Segment Open

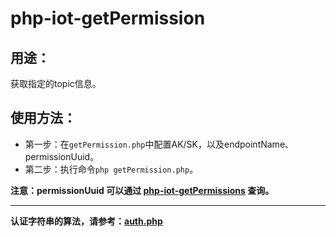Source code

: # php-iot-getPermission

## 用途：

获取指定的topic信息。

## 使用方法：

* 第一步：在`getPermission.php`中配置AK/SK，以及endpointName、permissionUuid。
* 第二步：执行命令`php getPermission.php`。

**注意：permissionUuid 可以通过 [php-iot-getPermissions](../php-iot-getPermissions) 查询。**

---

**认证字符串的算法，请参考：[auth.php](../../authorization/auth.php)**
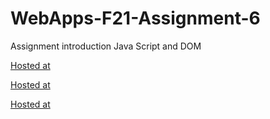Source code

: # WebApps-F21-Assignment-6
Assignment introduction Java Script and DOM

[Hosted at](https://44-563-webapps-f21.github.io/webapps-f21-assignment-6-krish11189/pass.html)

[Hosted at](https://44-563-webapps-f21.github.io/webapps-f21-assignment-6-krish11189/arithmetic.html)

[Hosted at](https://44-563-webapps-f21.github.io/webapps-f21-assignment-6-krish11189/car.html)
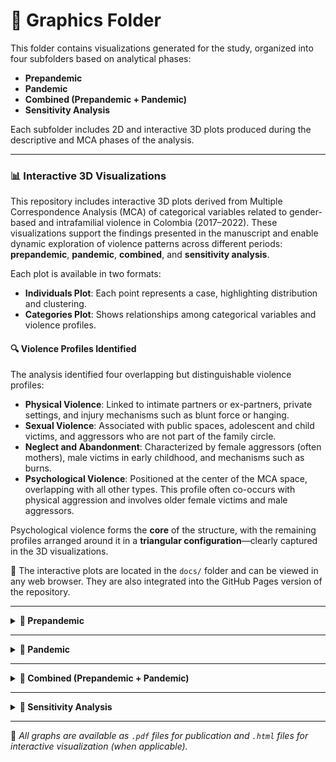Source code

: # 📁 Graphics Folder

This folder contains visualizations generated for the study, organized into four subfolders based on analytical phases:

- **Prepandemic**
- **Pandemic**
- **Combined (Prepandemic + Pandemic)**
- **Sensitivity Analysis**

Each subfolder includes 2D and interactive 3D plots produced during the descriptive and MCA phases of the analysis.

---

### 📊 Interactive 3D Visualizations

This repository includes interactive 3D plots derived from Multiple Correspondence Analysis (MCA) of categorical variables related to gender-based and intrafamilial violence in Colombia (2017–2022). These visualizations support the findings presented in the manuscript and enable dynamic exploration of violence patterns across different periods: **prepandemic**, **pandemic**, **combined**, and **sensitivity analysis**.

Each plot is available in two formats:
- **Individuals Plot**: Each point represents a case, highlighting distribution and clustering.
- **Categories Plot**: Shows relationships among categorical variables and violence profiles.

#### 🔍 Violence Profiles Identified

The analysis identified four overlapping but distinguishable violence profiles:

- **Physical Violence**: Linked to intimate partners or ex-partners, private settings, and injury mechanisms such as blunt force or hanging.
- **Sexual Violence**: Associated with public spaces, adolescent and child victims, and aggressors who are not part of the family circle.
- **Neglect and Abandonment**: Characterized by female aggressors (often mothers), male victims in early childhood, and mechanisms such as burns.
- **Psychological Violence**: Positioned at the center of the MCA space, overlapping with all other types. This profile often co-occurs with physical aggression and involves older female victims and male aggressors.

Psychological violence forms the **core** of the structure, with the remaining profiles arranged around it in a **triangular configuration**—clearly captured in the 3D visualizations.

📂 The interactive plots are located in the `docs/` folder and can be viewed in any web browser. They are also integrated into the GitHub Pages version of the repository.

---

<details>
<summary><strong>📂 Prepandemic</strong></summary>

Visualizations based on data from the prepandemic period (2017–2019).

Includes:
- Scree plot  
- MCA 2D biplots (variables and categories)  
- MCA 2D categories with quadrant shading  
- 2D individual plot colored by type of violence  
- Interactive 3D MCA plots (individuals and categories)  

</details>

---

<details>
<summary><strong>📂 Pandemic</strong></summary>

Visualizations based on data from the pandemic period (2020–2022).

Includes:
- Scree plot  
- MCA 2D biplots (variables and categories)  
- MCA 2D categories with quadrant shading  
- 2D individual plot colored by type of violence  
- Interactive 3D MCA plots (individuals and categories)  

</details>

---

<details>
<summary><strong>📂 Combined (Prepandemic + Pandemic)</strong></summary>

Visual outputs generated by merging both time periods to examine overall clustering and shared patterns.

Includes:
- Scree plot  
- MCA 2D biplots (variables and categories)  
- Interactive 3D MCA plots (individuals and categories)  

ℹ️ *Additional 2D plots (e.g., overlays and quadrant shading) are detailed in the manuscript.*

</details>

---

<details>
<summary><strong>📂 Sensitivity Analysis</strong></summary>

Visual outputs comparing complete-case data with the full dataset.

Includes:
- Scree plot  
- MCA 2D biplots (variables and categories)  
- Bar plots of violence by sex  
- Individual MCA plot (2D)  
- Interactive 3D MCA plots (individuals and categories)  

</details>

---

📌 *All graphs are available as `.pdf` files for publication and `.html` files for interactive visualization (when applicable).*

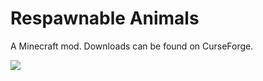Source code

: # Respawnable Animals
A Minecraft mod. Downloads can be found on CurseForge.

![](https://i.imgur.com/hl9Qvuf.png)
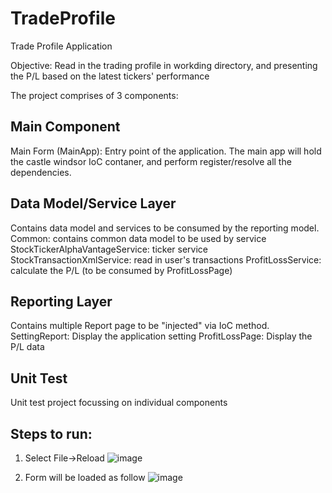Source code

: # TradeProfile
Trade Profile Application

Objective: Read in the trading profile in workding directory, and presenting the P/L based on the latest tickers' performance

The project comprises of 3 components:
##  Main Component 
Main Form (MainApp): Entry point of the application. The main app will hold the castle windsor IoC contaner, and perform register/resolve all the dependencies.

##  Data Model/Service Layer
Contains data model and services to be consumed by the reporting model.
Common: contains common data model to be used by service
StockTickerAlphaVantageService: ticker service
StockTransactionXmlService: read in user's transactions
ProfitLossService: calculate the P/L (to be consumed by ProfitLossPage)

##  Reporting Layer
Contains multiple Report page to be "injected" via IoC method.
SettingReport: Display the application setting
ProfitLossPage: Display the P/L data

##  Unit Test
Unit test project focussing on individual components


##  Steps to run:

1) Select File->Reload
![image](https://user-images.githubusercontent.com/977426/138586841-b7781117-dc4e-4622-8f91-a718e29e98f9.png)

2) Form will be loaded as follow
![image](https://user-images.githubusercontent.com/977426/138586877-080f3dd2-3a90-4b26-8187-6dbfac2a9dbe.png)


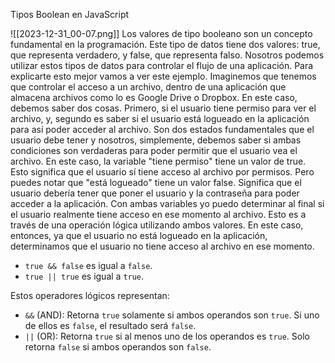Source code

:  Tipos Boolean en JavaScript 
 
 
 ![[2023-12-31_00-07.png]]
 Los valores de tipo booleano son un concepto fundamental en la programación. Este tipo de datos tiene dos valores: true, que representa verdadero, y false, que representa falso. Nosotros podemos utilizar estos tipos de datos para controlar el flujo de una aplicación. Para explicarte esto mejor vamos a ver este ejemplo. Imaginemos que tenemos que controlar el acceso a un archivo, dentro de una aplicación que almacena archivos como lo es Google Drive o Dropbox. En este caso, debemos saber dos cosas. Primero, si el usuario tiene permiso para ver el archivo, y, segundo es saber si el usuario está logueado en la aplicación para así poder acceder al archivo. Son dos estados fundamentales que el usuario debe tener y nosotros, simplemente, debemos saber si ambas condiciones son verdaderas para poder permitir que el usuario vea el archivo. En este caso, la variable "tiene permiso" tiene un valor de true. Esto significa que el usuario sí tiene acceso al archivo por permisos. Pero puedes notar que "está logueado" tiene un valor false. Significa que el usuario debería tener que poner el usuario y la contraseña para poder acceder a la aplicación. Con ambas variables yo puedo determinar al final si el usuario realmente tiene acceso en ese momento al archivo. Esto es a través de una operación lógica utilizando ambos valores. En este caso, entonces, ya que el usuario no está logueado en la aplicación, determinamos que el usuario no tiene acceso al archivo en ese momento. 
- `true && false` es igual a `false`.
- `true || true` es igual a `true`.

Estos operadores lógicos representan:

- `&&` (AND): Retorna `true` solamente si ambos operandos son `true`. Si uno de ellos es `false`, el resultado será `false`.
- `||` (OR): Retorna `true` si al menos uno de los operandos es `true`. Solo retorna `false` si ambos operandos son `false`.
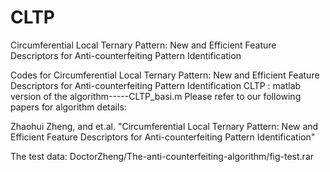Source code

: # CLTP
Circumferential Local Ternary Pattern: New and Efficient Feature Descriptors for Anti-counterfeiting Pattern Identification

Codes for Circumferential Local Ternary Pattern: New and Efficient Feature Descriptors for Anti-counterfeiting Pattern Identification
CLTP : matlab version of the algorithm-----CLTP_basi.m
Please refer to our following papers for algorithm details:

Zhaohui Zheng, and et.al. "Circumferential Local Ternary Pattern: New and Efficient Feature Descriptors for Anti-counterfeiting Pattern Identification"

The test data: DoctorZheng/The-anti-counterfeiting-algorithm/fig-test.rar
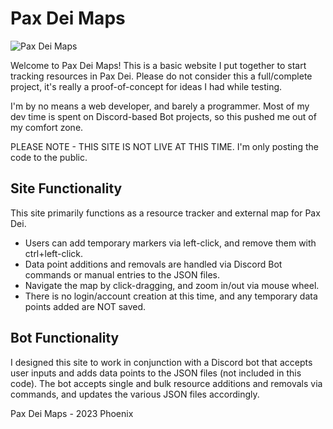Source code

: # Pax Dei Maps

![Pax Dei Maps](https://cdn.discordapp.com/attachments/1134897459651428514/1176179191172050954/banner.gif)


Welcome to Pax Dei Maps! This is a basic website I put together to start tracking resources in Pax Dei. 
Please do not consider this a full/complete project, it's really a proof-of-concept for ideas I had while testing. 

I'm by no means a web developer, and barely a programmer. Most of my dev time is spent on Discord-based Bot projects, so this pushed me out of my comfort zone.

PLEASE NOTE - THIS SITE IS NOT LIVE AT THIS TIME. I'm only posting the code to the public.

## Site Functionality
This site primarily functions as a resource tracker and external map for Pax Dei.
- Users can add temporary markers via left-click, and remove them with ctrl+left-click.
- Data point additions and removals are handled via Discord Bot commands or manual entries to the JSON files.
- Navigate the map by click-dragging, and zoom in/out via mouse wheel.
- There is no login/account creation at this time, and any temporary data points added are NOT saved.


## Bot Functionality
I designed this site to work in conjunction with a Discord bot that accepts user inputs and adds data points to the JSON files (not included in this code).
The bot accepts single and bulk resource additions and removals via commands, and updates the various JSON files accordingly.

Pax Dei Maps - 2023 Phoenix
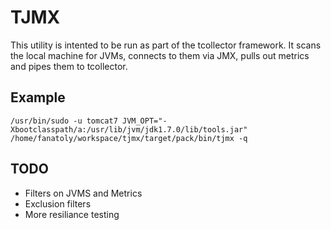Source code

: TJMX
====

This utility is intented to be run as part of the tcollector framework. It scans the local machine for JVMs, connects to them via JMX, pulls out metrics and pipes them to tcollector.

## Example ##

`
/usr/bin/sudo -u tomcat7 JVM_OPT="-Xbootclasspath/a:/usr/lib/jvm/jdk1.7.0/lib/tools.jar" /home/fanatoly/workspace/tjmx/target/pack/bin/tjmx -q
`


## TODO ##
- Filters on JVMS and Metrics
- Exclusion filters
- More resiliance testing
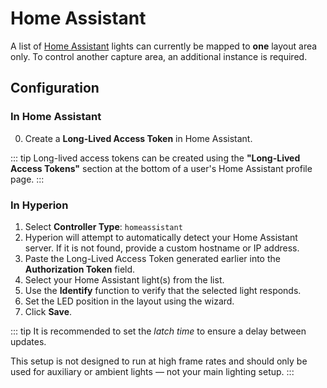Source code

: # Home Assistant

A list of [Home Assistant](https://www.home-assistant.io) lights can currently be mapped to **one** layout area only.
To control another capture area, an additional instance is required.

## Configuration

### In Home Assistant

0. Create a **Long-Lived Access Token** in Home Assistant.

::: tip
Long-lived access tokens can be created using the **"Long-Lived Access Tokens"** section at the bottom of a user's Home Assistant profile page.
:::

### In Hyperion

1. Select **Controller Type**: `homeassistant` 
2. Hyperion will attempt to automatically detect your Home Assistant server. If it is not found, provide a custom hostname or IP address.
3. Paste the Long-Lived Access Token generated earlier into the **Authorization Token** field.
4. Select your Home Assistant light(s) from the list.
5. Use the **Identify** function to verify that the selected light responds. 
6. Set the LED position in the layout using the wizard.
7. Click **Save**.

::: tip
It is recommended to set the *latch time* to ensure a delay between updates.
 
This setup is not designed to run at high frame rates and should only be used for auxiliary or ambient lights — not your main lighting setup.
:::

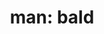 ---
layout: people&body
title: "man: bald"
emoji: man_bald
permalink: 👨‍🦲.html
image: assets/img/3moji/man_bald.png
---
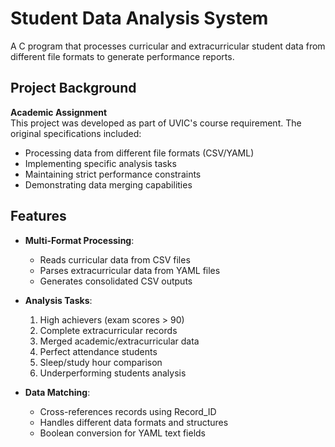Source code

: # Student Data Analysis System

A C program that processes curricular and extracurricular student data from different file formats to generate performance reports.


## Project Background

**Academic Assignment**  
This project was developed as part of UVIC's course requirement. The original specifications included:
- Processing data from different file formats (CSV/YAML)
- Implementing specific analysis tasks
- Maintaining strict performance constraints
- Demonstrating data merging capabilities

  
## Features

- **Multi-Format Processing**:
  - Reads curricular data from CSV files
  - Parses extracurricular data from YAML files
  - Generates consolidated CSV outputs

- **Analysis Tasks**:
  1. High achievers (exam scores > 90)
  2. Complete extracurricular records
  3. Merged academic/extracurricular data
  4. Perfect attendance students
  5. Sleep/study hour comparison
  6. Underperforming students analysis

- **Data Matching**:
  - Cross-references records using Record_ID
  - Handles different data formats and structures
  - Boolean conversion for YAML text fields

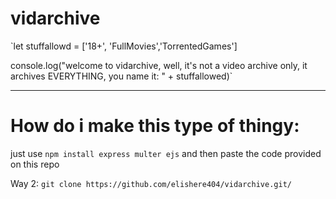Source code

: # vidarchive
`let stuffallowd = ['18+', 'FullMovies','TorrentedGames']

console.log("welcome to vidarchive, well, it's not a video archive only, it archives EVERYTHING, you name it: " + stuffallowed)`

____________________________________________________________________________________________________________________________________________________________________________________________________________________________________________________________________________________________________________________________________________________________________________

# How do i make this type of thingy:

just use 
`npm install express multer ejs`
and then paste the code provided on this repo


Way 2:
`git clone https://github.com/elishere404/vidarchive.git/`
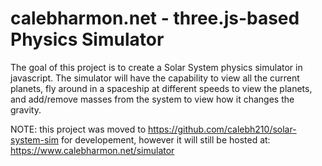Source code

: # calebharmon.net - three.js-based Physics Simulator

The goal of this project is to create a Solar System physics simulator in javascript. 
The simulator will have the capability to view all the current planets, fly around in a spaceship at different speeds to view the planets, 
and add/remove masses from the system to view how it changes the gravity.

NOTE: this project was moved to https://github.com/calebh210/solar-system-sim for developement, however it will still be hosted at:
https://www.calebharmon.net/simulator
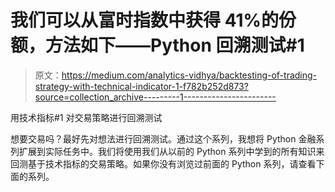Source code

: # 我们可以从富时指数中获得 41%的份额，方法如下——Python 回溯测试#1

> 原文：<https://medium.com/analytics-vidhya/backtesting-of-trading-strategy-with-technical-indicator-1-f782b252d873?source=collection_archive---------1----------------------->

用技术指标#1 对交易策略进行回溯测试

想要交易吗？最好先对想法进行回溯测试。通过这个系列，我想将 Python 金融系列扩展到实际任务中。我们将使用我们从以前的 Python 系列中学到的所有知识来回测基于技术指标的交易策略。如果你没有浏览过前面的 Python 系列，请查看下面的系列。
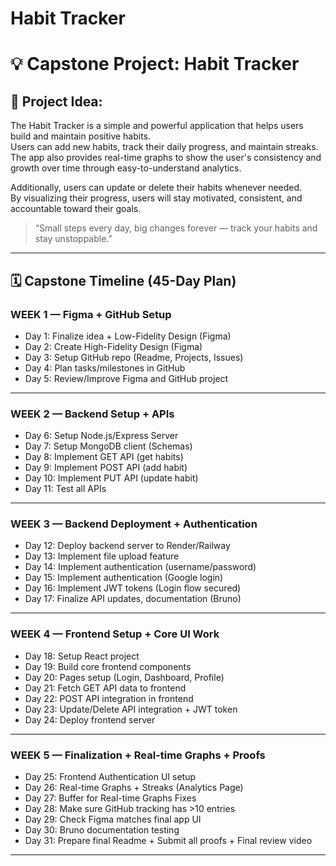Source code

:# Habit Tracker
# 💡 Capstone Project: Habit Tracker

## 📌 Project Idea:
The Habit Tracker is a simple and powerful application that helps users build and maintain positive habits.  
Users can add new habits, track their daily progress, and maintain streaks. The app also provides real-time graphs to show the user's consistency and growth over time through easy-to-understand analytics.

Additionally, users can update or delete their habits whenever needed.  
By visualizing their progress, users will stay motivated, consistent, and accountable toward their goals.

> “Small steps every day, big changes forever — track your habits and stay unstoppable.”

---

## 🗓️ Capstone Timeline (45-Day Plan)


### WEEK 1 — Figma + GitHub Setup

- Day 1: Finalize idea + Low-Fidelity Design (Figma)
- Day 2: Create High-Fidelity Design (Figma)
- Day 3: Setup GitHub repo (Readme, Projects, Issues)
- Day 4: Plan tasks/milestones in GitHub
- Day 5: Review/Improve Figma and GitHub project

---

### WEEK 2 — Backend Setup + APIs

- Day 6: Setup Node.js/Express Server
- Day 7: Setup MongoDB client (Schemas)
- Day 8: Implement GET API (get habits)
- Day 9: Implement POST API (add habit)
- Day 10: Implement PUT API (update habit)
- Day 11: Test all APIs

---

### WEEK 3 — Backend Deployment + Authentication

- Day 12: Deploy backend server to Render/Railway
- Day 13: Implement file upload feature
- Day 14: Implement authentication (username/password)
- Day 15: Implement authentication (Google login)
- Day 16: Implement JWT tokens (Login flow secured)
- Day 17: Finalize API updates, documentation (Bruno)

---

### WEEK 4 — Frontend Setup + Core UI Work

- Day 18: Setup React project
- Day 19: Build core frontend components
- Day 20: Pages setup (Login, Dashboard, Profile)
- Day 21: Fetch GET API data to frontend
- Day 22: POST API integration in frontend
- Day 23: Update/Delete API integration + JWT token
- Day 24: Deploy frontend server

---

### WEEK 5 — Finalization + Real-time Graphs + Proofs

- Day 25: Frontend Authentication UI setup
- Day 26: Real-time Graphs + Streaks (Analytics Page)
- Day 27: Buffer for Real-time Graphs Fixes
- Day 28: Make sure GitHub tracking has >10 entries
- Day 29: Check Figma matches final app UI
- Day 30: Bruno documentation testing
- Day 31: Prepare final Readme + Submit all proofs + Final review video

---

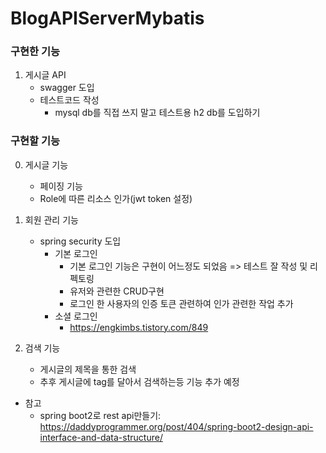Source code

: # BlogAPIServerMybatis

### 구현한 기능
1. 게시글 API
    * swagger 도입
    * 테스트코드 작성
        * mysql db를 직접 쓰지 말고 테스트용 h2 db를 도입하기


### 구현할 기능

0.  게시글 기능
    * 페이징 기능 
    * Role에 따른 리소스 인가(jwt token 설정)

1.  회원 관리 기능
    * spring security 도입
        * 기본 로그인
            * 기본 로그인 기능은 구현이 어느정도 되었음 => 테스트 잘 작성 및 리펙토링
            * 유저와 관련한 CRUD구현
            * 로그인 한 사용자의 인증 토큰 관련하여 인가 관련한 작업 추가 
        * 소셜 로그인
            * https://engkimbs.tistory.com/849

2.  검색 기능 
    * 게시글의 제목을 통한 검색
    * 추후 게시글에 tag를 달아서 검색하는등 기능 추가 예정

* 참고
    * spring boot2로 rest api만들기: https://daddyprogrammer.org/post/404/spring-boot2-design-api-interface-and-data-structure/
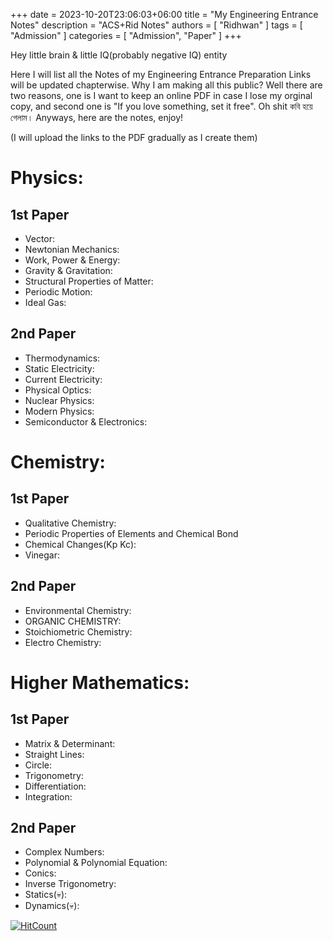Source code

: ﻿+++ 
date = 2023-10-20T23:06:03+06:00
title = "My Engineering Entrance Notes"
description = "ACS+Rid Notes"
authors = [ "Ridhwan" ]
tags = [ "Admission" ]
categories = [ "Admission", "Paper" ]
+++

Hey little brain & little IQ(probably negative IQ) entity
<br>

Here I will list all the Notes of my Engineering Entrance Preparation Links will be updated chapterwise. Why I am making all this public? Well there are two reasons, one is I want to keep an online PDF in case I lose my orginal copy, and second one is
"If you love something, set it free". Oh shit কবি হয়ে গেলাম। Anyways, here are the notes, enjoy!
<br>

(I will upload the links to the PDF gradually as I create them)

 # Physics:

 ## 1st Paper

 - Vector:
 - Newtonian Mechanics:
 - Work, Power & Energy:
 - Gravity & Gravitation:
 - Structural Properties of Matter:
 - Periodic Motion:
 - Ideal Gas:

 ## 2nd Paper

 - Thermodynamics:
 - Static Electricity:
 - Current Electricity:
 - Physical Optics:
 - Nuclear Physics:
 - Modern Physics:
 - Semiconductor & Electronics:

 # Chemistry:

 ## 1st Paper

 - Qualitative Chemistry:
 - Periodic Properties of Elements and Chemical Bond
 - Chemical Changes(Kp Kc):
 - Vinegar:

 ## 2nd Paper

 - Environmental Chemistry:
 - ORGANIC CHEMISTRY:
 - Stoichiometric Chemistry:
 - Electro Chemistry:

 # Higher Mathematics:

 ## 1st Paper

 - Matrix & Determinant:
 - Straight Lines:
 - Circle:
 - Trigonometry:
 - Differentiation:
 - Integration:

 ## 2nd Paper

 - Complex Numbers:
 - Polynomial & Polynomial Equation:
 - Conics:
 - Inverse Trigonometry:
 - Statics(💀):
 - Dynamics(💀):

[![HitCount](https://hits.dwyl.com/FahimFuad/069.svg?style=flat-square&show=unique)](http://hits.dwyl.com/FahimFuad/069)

Segment Closed

Task description: Report how many lines in the listing above contain the string "stay", giving the number alone.

Solution for this task: 2